In the case of Sreeram E. Techno School Private Limited v. Beans and More Hospitality Private Limited Through R.P. Prabhjit Singh Soni, which was decided on September 11 of this year, the National Company Law Appellate Tribunal ("NCLAT") upheld the judgement made on July 19, 2019 by the NCLT, III bench in Delhi ("Adjudicating Authority") under Section 30(6) of the Insolvency and Bankruptcy Code, 2016 ("IBC").
Beans and More Hospitality Private Limited ("Corporate Debtor") was the subject of an application under Section 7 of the IBC by Shree Siyaram Automations Private Limited (now Shreeram E Techno School Private Limited), the "Appellant," for the initiation of a Corporate Insolvency Resolution Process ("CIRP") for a default of INR 90,00,000 (Rupees Ninety Lacs Only) plus interest. The aforementioned application for the start of CIRP was accepted by the adjudicating authority by its order dated 13.03.2018 imposing a moratorium under Section 14 of the IBC and appointing Mr. Prabhjit Singh Soni as the Interim Resolution Professional, who was later named as the Resolution Professional ("RP") in accordance with the terms of Section 22(3)(a) of the IBC at the first meeting of the Committee of Creditors ("CoC") held on 25.04.2018.
The resolution applicant had submitted an affidavit denying that they were ineligible under Section 29A of the IBC, which was noted by the adjudicating authority. By a vote of 74.19 percent, the aforementioned resolution plan was duly approved by the CoC. The RP then submitted an application to the adjudicating authority under Section 30(6) of the IBC read with Regulation 39(4) of the CIRP Regulations, asking that the resolution plan that the CoC had duly approved be approved. The adjudicating authority, considering the facts that the resolution plan was approved by the CoC is in accordance with Section 30(2) read with Section 31 of IBC, the resolution applicant is not ineligible under Section 29A of IBC, and no defect seems to have been revealed during screening of the resolution.
In the instant case titled Sreeram E. Techno School Private Limited v. Beans and More Hospitality Private Limited Through R.P. Prabhjit Singh Soni the issue raised for clarification before the NCLAT was:
Is the resolution applicant, who was also the former promoter, prohibited from filing the resolution plan under Section 29A of the IBC?
With regard to this issue, The NCLAT declined to accept such a submission because, even if the promoter is unqualified under Section 29A of the IBC, there is no prohibition in the IBC prohibiting them from submitting a resolution application. Furthermore, there is no evidence in the public domain that would indicate that the Corporate Debtor is an undischarged bankrupt or a willful defaulter under the Reserve Bank of India's regulations published under the Banking Regulations Act, 1949.

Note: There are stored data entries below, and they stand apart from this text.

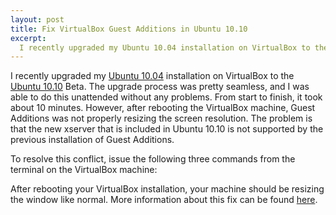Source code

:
 ```yaml
--- 
layout: post
title: Fix VirtualBox Guest Additions in Ubuntu 10.10
excerpt:
  I recently upgraded my Ubuntu 10.04 installation on VirtualBox to the Ubuntu 10.10 Beta. The upgrade process was pretty seamless, and I was able to do this unattended without any problems. From start to finish, it took about 10 minutes. However, after rebooting the VirtualBox machine, Guest Additions was not properly resizing the screen resolution. The problem is that the new xserver that is included in Ubuntu 10.10 is not supported by the previous installation of Guest Additions.
---
```

I recently upgraded my <a href="http://releases.ubuntu.com/lucid/" target="_blank">Ubuntu 10.04</a> installation on VirtualBox to the <a href="http://releases.ubuntu.com/maverick/" target="_blank">Ubuntu 10.10</a> Beta. The upgrade process was pretty seamless, and I was able to do this unattended without any problems. From start to finish, it took about 10 minutes. However, after rebooting the VirtualBox machine, Guest Additions was not properly resizing the screen resolution. The problem is that the new xserver that is included in Ubuntu 10.10 is not supported by the previous installation of Guest Additions.

To resolve this conflict, issue the following three commands from the terminal on the VirtualBox machine:

<script src="https://gist.github.com/627462.js"> </script> 

After rebooting your VirtualBox installation, your machine should be resizing the window like normal. More information about this fix can be found <a href="http://www.unixmen.com/linux-tutorials/1157-install-guest-addition-in-ubuntu-1010-maverick-meerkat-fix" target="_blank">here</a>.
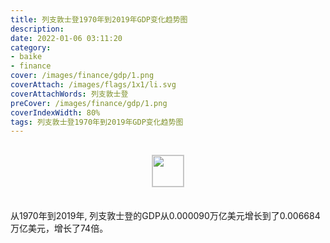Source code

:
 ```yaml
---
title: 列支敦士登1970年到2019年GDP变化趋势图
description: 
date: 2022-01-06 03:11:20
category:
- baike
- finance
cover: /images/finance/gdp/1.png
coverAttach: /images/flags/1x1/li.svg
coverAttachWords: 列支敦士登
preCover: /images/finance/gdp/1.png
coverIndexWidth: 80%
tags: 列支敦士登1970年到2019年GDP变化趋势图
---
```




<script src="/assets/js/charts/chart.js"></script>

<div style="text-align: center; margin: 30px 0; ">
    <img src="/images/flags/1x1/li.svg" style="width: 50px; border: 1px solid #cccccc; ">
</div>

<div style="width: 98%; margin: 0 0 35px 0; ">
    <canvas id="myChart"></canvas>
</div>

<div>
<p class="paragraph">从1970年到2019年, 列支敦士登的GDP从0.000090万亿美元增长到了0.006684万亿美元，增长了74倍。</p>
</div>

<script>

    const dataGdp = {
        labels: [1970, 1971, 1972, 1973, 1974, 1975, 1976, 1977, 1978, 1979, 1980, 1981, 1982, 1983, 1984, 1985, 1986, 1987, 1988, 1989, 1990, 1991, 1992, 1993, 1994, 1995, 1996, 1997, 1998, 1999, 2000, 2001, 2002, 2003, 2004, 2005, 2006, 2007, 2008, 2009, 2010, 2011, 2012, 2013, 2014, 2015, 2016, 2017, 2018, 2019],
        datasets: [{
            label: '(万亿美元)  •  即刻编程  •  cn.hongkezhang.com',
            backgroundColor: 'rgb(0 0 128)',
            borderColor: 'rgb(0 0 128)',
            data: [0.000090, 0.000105, 0.000125, 0.000166, 0.000194, 0.000246, 0.000272, 0.000303, 0.000437, 0.000503, 0.000535, 0.000512, 0.000522, 0.000524, 0.000503, 0.000529, 0.000779, 0.001053, 0.001162, 0.001120, 0.001421, 0.001484, 0.001631, 0.001673, 0.001948, 0.002428, 0.002504, 0.002298, 0.002480, 0.002664, 0.002484, 0.002492, 0.002689, 0.003071, 0.003454, 0.003659, 0.004000, 0.004601, 0.005081, 0.004505, 0.005082, 0.005740, 0.005456, 0.006392, 0.006657, 0.006268, 0.006237, 0.006474, 0.006839, 0.006684],
            barPercentage: 0.3
        }]
    };

    const config = {
        type: 'line',
        data: dataGdp,
        options: {
            series: [
                {
                    barWidth: '20%'
                }
            ]
        }
    };

    const myChart = new Chart(
        document.getElementById('myChart'),
        config
    );
</script>
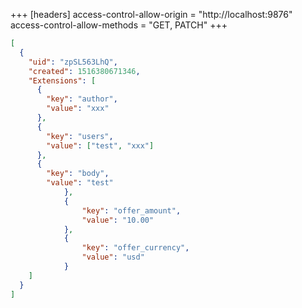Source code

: +++
[headers]
access-control-allow-origin = "http://localhost:9876"
access-control-allow-methods = "GET, PATCH"
+++

```json
[
  {
    "uid": "zpSL563LhQ",
    "created": 1516380671346,
    "Extensions": [
      {
        "key": "author",
        "value": "xxx"
      },
      {
        "key": "users",
        "value": ["test", "xxx"]
      },
      {
        "key": "body",
        "value": "test"
			},
			{
				"key": "offer_amount",
				"value": "10.00"
			},
			{
				"key": "offer_currency",
				"value": "usd"
			}
    ]
  }
]
```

Has a "Non-Performing Asset" account at the time the resolution plan is submitted; The promoter or its directors have been convicted of a crime punishable by imprisonment; They are ineligible to serve as directors under the 2013 Companies Act; They have engaged in a transaction that was prohibited by the Securities and Exchange Board of India; They have engaged in a transaction that was a preferential transaction, an undervalued transaction. The NCLAT stated that the CoC had taken note of every component and that, despite the appellant being a financial creditor who disagrees, there was no need for interference because there was no criminal activity.
The NCLAT categorically stated that,
"However a ‘resolution plan’ cannot be rejected on such ground if the resolution
applicants can show the feasibility to run the company in future. The question of viability, feasibility and other conditions as prescribed by the ‘Insolvency and Bankruptcy Board of India (for short, ‘the Board) of a ‘Corporate Debtor’ can be looked into by the ‘Committee of Creditors’ which has experte in the financial
field. Such issue of viability, feasibility and other conditions of the ‘Corporate Debtor’ cannot be looked into by the Adjudicating Authority or by this Appellate Tribunal. The ‘Committee of Creditors’ having gone through the financial aspects, including the viability, feasibility and other conditions of the ‘Resolution Plan’ and having approved the plan with 74.19% of voting share, this Appellate Tribunal is not inclined to decide such an issue."
The NCLAT upheld the Adjudicating Authority's decision to approve the resolution plan submitted by the successful resolution applicant, and stated that because the applicant proposed to pay all financial creditors, including the appellant, in full and with interest, no further intervention is necessary and the appeal was dismissed.